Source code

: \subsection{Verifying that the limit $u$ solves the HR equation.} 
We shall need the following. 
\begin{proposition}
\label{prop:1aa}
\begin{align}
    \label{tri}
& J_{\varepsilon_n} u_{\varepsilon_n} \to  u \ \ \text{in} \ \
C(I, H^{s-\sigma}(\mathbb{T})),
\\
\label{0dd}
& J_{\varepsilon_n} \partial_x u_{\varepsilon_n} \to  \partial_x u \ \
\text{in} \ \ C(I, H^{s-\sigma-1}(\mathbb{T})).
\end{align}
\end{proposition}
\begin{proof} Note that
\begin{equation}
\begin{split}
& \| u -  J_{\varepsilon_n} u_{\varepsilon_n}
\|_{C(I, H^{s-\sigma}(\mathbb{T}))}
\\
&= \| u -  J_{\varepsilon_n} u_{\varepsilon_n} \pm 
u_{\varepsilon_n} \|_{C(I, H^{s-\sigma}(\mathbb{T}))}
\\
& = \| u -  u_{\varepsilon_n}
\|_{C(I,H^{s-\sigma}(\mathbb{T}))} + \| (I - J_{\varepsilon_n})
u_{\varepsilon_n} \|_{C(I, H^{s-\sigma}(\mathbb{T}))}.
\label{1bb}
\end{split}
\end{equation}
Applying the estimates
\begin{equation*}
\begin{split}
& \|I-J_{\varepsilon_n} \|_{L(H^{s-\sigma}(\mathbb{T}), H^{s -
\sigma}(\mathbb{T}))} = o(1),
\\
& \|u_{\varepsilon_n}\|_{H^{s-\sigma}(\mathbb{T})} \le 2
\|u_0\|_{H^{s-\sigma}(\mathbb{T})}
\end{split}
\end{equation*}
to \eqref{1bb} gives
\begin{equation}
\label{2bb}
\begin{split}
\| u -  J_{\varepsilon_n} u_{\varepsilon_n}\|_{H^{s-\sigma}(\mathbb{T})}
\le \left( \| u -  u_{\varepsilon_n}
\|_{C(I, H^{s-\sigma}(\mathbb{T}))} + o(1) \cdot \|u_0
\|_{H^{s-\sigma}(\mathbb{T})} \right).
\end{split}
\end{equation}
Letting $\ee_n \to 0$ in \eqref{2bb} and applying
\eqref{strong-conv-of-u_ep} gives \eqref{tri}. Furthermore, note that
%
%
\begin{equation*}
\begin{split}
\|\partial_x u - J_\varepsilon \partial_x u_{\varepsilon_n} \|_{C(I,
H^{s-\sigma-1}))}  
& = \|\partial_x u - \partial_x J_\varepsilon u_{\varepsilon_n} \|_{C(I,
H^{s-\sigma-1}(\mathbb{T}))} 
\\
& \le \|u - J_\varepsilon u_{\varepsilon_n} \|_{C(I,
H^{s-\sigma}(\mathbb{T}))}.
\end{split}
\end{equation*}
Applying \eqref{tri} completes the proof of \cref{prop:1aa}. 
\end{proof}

#### [REQUIREMENT]
Count each line of the listing that contains "gives" and give the count alone.

#### [TASK OUTPUT]
2